> **Activity**
Filter the data for lines with the word "Toner", then copy every line so identified.

> **Dataset items**
=-=-=-=-=

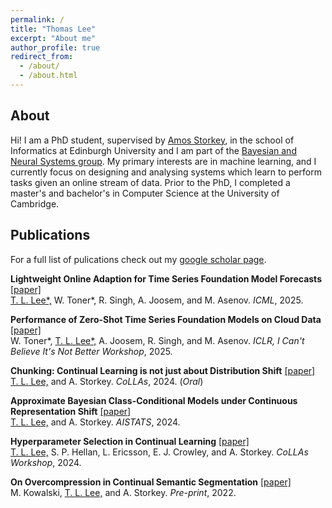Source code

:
 ```yaml
---
permalink: /
title: "Thomas Lee"
excerpt: "About me"
author_profile: true
redirect_from: 
  - /about/
  - /about.html
---
```


## About

Hi! I am a PhD student, supervised by [Amos Storkey](https://homepages.inf.ed.ac.uk/amos/), in the school of Informatics at Edinburgh University and I am part of the [Bayesian and Neural Systems group](https://www.bayeswatch.com/). My primary interests are in machine learning, and I currently focus on designing and analysing systems which learn to perform tasks given an online stream of data. Prior to the PhD, I completed a master's and bachelor's in Computer Science at the University of Cambridge.  

## Publications

For a full list of pulications check out my [google scholar page](https://scholar.google.com/citations?user=pRcPv_cAAAAJ&hl=en).

**Lightweight Online Adaption for Time Series Foundation Model Forecasts** [[paper]](https://arxiv.org/abs/2502.12920) \
<u>T. L. Lee*,</u> W. Toner\*, R. Singh, A. Joosem, and M. Asenov. *ICML*, 2025.

**Performance of Zero-Shot Time Series Foundation Models on Cloud Data** [[paper]](https://arxiv.org/abs/2502.12944) \
W. Toner\*, <u>T. L. Lee*,</u> A. Joosem, R. Singh, and M. Asenov. *ICLR, I Can't Believe It's Not Better Workshop*, 2025.

**Chunking: Continual Learning is not just about Distribution Shift** [[paper]](https://arxiv.org/abs/2310.02206) \
<u>T. L. Lee,</u> and A. Storkey. *CoLLAs*, 2024. (*Oral*) 

**Approximate Bayesian Class-Conditional Models under Continuous Representation Shift** [[paper]](https://arxiv.org/abs/2305.19076) \
<u>T. L. Lee,</u> and A. Storkey. *AISTATS*, 2024.

**Hyperparameter Selection in Continual Learning** [[paper]](https://arxiv.org/abs/2404.06466)  \
<u>T. L. Lee,</u> S. P. Hellan, L. Ericsson, E. J. Crowley, and A. Storkey. *CoLLAs Workshop*, 2024.

**On Overcompression in Continual Semantic Segmentation** [[paper]](https://openreview.net/pdf?id=k_XHLBD4qPO) \
M. Kowalski, <u>T. L. Lee,</u> and A. Storkey. *Pre-print*, 2022.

=-=-=-=-=

> **Written solution**
<u>T. L. Lee*,</u> W. Toner\*, R. Singh, A. Joosem, and M. Asenov. *ICML*, 2025.
W. Toner\*, <u>T. L. Lee*,</u> A. Joosem, R. Singh, and M. Asenov. *ICLR, I Can't Believe It's Not Better Workshop*, 2025.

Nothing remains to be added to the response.